UNBK dan Peradaban Bangsa
Siti Muyassarotul Hafidzoh ;
Litbang PW Fatayat NU DIY
|
MEDIA INDOESIA,
06 April 2016
PADA 4-7 April ini, ujian nasional (UN)
dilaksanakan untuk SMA dan sederajat. UN menjadi salah satu standar kualitas
pendidikan nasional kita sehingga harus disiapkan dan dijalankan dengan
sebaik mungkin.Akan tetapi, jangan sampai lembaga pendidikan menjebak dirinya
semata dalam UN saja karena itu bisa merusak basis etik pendidikan kita. UN
menjadi sangat penting beriringan dengan keseluruhan proses belajar di
sekolah yang berkualitas tanpa diskriminasi.

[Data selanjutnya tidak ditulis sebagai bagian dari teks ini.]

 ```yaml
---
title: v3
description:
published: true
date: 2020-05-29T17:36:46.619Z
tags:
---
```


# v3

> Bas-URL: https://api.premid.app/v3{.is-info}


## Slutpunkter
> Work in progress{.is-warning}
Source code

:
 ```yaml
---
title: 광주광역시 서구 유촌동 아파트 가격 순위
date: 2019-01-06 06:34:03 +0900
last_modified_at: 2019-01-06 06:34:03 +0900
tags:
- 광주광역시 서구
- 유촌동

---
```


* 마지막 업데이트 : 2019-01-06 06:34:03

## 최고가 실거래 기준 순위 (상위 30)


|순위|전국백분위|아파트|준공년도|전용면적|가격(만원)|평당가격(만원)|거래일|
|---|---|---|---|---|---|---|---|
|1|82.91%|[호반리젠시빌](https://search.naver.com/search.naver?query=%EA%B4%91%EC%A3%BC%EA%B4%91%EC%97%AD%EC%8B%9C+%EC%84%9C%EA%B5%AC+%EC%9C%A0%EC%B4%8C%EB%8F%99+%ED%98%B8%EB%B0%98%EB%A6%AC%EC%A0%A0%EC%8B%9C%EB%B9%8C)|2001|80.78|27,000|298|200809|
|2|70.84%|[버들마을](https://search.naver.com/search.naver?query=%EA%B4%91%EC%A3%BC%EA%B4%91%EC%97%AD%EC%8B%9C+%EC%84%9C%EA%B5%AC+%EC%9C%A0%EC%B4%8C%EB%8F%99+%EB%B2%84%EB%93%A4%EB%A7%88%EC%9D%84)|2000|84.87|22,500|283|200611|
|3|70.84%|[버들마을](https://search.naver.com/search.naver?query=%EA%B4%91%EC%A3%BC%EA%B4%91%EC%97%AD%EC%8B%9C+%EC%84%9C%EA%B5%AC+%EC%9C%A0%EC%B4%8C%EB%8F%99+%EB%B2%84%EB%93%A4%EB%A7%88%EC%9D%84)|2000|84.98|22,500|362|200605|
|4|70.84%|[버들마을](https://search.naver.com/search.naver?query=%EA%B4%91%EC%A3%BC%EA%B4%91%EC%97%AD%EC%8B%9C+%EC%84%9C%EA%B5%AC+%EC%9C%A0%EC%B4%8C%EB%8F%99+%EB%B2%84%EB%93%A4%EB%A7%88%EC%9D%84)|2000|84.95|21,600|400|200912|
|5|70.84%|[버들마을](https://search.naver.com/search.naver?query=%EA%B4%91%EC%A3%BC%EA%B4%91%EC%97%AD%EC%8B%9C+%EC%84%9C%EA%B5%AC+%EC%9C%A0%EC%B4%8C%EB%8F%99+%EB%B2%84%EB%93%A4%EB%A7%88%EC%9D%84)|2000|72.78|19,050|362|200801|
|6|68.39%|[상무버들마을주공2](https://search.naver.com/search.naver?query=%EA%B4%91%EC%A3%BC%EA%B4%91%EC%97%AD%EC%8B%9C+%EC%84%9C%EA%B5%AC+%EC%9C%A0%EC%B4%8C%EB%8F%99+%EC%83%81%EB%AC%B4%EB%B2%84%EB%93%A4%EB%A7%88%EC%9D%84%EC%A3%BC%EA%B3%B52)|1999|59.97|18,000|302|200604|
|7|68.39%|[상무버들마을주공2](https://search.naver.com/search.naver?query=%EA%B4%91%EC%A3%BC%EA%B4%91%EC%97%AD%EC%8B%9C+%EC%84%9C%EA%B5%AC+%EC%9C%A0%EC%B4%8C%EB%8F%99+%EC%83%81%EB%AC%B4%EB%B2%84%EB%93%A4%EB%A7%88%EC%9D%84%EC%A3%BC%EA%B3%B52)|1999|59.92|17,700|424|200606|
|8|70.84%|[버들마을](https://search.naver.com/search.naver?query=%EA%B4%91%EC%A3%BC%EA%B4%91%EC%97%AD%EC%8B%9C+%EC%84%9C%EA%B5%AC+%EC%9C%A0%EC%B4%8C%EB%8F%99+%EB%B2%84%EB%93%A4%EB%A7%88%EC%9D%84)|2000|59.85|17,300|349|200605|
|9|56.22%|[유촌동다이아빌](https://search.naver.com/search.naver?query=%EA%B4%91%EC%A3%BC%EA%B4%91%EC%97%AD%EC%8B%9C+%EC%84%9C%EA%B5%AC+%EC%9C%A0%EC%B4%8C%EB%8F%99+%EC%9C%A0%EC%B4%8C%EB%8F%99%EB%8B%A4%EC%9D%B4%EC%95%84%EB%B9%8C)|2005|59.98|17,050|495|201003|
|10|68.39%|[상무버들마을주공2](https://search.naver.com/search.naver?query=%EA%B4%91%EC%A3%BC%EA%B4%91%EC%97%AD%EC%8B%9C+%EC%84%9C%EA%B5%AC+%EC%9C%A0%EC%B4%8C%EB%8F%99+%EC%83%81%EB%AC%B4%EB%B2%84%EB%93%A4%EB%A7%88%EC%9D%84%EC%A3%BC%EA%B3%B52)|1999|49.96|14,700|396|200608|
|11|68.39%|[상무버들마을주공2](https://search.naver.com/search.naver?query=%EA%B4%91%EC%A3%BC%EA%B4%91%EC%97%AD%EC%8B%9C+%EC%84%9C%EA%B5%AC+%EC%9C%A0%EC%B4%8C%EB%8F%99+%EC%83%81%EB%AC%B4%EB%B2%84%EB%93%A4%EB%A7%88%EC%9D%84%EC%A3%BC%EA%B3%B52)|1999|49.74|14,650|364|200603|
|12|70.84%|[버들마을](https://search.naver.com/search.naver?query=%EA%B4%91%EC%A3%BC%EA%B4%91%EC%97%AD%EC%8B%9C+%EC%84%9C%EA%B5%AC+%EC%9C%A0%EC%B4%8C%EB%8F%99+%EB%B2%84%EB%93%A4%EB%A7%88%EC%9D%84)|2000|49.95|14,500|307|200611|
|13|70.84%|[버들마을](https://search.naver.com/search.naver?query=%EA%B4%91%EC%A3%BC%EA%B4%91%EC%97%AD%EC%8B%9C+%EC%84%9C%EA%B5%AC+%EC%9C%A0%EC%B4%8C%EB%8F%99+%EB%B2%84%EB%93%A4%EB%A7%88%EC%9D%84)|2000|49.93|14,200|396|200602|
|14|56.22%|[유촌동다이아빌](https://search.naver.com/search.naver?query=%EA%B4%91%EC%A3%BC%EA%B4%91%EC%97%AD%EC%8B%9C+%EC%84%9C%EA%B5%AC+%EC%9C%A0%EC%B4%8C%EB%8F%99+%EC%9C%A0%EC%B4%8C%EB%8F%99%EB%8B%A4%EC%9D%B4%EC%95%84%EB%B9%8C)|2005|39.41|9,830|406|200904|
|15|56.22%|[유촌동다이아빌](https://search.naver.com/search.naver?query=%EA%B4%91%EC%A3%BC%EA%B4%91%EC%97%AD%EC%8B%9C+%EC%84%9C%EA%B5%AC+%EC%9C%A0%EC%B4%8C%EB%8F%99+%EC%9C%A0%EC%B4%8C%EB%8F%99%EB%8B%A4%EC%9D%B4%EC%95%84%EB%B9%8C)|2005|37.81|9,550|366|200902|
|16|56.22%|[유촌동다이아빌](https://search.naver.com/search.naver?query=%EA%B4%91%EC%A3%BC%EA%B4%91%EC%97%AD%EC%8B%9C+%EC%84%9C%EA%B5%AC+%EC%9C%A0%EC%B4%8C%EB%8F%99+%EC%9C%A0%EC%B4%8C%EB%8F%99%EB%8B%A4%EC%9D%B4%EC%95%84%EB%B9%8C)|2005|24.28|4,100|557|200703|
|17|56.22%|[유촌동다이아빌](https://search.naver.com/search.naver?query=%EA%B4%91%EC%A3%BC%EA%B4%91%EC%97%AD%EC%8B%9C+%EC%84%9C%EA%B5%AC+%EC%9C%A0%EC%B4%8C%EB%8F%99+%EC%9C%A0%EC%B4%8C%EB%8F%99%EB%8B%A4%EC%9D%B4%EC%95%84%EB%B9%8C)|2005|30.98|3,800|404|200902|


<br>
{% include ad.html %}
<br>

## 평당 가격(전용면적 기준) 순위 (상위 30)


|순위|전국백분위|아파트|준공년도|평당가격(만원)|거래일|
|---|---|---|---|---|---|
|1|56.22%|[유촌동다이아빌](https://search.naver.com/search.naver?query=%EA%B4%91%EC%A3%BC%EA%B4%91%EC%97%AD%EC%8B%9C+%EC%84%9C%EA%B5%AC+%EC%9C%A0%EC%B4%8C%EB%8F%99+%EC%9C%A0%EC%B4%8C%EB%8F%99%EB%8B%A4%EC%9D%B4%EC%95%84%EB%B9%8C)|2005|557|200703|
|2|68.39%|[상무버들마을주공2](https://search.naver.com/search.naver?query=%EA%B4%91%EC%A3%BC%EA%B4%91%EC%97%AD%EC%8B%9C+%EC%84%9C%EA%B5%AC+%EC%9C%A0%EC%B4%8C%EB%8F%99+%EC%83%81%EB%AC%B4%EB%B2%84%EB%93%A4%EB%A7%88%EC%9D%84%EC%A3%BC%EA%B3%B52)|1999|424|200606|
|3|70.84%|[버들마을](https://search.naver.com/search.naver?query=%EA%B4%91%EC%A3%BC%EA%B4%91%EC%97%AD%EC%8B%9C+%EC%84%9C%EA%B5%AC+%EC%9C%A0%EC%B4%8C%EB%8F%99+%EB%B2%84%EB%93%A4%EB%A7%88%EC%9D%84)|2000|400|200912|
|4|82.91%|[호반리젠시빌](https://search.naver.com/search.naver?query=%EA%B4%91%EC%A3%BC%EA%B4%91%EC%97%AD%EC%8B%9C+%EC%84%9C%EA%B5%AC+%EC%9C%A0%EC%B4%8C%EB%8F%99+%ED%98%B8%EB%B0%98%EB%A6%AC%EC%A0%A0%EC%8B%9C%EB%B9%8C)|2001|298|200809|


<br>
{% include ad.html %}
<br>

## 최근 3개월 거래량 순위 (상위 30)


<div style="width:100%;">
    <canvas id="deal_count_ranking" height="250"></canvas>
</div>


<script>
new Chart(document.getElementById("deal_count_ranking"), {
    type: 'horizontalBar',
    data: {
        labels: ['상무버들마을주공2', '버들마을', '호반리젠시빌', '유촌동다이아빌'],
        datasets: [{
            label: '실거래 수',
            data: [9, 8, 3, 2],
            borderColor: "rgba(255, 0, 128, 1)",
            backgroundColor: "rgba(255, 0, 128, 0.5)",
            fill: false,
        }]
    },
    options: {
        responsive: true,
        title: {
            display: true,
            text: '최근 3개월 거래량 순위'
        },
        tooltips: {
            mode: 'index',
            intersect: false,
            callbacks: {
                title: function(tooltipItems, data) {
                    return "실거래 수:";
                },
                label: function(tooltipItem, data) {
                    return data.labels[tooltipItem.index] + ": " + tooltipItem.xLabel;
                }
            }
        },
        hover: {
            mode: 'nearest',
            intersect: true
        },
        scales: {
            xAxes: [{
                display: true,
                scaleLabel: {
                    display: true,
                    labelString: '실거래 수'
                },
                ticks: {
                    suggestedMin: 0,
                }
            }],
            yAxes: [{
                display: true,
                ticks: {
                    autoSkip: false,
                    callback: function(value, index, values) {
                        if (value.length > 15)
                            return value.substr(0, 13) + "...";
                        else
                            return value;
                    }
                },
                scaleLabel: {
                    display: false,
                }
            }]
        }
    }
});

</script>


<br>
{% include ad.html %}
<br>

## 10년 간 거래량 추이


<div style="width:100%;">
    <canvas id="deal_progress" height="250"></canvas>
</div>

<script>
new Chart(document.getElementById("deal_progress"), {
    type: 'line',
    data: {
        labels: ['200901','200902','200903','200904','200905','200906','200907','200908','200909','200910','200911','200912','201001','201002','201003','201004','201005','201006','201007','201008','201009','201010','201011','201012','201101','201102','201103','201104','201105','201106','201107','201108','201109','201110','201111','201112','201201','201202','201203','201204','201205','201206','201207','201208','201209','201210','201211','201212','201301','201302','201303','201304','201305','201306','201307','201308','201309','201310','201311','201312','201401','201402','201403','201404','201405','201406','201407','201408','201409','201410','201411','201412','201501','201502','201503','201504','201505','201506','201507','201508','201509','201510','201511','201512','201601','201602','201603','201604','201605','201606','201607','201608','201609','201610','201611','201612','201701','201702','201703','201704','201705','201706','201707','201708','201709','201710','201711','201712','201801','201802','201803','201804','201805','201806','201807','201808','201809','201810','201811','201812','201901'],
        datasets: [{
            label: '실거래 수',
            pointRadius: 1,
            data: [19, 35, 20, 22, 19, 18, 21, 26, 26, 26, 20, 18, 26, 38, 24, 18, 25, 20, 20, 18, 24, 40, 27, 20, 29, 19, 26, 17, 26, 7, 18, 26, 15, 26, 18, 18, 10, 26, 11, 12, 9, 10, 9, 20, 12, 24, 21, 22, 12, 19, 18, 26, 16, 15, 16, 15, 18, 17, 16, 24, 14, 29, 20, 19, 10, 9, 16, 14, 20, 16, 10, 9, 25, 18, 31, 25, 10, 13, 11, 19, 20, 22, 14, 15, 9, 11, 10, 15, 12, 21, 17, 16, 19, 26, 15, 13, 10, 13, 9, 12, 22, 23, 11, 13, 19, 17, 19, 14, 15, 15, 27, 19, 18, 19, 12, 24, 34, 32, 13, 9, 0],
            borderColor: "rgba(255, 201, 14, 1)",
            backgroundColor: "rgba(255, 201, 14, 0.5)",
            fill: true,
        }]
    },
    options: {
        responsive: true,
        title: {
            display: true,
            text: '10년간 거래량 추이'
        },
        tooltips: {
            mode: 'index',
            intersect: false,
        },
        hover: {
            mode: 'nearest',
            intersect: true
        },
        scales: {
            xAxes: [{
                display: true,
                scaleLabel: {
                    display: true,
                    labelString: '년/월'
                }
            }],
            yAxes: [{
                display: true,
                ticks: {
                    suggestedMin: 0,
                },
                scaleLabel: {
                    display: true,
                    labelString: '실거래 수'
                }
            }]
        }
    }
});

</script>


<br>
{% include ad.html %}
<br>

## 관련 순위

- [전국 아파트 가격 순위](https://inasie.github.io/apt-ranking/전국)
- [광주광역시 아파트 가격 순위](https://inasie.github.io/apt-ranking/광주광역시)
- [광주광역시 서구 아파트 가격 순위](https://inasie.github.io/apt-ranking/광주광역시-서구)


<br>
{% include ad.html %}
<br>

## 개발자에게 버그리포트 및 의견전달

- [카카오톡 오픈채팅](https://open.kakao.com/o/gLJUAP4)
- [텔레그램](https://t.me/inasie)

Tahun ini, sudah melangsungkan UNBK (ujian
nasional berbasis komputer). Ini bukan sekadar wujud kemajuan, melainkan juga
wujud komputerisasi masa depan peradaban bangsa. Pelajar hari ini ialah
harapan masa depan. Teknologi tidak bisa diabaikan. Di sinilah, UNBK menjadi
ujung tombak lahirnya generasi bangsa yang tegak dalam berteknologi.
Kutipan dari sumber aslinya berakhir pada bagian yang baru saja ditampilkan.